Cultures of three‐dimensional aggregates of embryonic stem cells (ESCs) called embryoid bodies (EBs) provide a valuable system for analyzing molecular mechanisms that regulate differentiation of this unique cell type. Cyclin‐dependent kinase inhibitor p27^Kip1 (p27) becomes elevated during the differentiation of mouse ESCs (mESCs). In this study, various aspects of differentiation of EBs produced from normal and p27‐deficient mESCs were analyzed to address the biological significance of this elevation. It was found that EBs lacking p27 grew significantly bigger, but this was not accompanied by detect‐able abnormalities in the activities of cyclin‐dependent kinases (CDKs). In most EB cells, downregulation of activating cyclins rather than upregulation of inhibiting p27 is probably responsible for lowering the activity of their CDKs.

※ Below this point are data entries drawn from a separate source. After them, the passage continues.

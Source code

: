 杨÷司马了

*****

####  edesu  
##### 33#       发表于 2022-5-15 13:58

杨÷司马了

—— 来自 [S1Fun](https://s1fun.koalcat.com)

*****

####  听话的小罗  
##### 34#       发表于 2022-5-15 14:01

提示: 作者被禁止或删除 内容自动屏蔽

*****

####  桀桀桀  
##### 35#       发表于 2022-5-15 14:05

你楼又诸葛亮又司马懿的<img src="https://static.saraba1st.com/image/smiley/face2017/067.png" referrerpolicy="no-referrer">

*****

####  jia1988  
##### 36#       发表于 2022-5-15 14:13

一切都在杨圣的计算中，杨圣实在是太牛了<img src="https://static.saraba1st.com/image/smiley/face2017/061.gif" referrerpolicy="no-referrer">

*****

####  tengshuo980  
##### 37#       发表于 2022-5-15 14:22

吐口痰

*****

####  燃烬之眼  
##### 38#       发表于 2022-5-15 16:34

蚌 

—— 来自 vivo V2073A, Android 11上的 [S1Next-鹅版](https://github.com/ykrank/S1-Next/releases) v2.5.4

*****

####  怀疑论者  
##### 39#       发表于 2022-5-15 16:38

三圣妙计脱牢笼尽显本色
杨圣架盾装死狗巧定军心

Abnormalities in the development of specific cell lineages were also observed in p27‐deficient EBs. These included elimination of cells positive for cytokeratin endo‐A (TROMA‐I) and increased proliferation and formation of cavities originating from cells positive for Lewis‐X. Our data also suggest that although two different pools of Lewis‐X–expressing cells, cluster forming (ESC‐like) and cavity forming (neural progenitors), normally exist in EBs, the absence of p27 leads to the enhancement of only the neural pool. No failure was found when the neurogenic capacity of p27‐deficient mESCs was tested using various protein markers. Together, our data point to a dual role of p27 in mESCs, with one role being in the regulation of proliferation and the other role in establishing some other aspects of a differentiated phenotype.